Dataset entries:
───

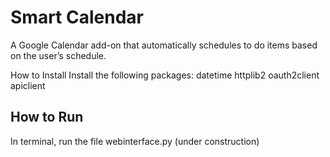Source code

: # Smart Calendar

A Google Calendar add-on that automatically schedules to do items based on the user’s schedule.

How to Install
Install the following packages:
datetime
httplib2
oauth2client
apiclient

## How to Run
In terminal, run the file webinterface.py (under construction)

───

REQUIREMENT — Transcribe only the trailing portion of the entries above: the line that contains "Install the following" and each line after it.

EXERCISE SOLUTION —
Install the following packages:
datetime
httplib2
oauth2client
apiclient

## How to Run
In terminal, run the file webinterface.py (under construction)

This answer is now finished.